Terminato questo libro, per me il primo di Oriana Fallaci.
Con le sue parole è riuscita a confermare le idee che ho sempre avuto sulla gravidanza. Ogni sua affermazione ha suscitato in me forte consenso, ho divorato le pagine una dopo l’altra. L’omissione di nomi e volti rende la storia perfetta per l’immedesimazione di ogni lettore. Apprezzo molto la figura dell’amica della protagonista: da donna che ha vissuto parti e aborti riesce a impartire una forte lezione al padre del bambino, rappresentazione di molti uomini che non si prendono le responsabilità di un figlio che per il 50% è loro; con la consapevolezza che non avranno mai il “peso” di un bambino nel proprio corpo si sono permessi di giudicare, di condannare. La cosa che più mi ha colpita di Oriana è il suo riuscire a spostare il focus dall’aborto alla vita, all’esistere, l’avere una possibilità. La protagonista ha voluto dare questa possibilità al bambino scendendo a patti, chiedendo il rispetto reciproco.

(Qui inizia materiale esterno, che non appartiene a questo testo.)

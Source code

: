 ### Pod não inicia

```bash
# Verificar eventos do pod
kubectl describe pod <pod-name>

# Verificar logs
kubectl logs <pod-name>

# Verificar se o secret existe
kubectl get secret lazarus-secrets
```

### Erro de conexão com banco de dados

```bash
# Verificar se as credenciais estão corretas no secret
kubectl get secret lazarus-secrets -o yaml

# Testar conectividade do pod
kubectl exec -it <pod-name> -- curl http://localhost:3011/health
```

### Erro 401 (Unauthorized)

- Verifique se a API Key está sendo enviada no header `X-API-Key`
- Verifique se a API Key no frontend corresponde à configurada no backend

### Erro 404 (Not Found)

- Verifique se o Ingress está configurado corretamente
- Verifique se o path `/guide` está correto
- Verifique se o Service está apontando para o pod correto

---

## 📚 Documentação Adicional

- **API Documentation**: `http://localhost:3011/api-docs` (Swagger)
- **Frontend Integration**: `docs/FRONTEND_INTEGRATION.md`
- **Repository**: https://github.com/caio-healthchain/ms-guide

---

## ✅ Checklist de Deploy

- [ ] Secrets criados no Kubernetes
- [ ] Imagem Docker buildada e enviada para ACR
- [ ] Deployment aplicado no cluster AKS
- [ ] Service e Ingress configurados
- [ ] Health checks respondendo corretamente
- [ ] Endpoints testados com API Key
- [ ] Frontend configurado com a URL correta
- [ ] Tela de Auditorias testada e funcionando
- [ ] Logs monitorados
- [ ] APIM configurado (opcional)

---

Perché nasciamo per poi dover morire? Lo facciamo perché la vita, oltre alla felicità ci dà anche sofferenza, ci mette di fronte a situazioni terribili spesso celate dietro ciò che può sembrare normale ai più. Dove sta il giusto? E lo sbagliato? Questa sofferenza ci consente di poter andare avanti, di imparare, dandoci nuove opportunità ricominciando da zero. Questo libro è un capolavoro di atrocità, di amore, è un capolavoro di verità sulla vita.
Sara Paoli
Volevo leggere qualcosa di Oriana Fallaci da molti anni, la mia curiosità era tanta, ma quando la tua wishlist librosa si allunga ogni giorno, è facile dimenticare qualche autore. Ho trovato questo romanzo scritto davvero bene, impetuoso, scorrevole, razionale e irrazionale. Mi è piaciuto perché nei vari capitoletti parte da un ragionamento e poi arriva a confutarlo, e a mio parere, avere il beneficio del dubbio è un atteggiamento intelligente. Io ho viaggiato con lei, a volte condividendo i suoi stessi pensieri, a volte, invece detestandoli. Insomma è stata una lettura passionale e interessante. Per quanto io sia lontana dai pensieri femministi classici, mi rendo conto dell’impatto sociale e culturale che ha avuto un libro del genere negli anni 70 e del coraggio dell’autrice. L’intelligenza di Oriana è palpabile in queste pagine, e ha fatto accrescere il mio desiderio di conoscerla di più.
Caroline Bartoccioni
Un libro che mi ha cambiata
Buongiorno Bookslovers, oggi voglio proporvi una lettura che sono sicura che cambierà anche la vostra visione delle cose.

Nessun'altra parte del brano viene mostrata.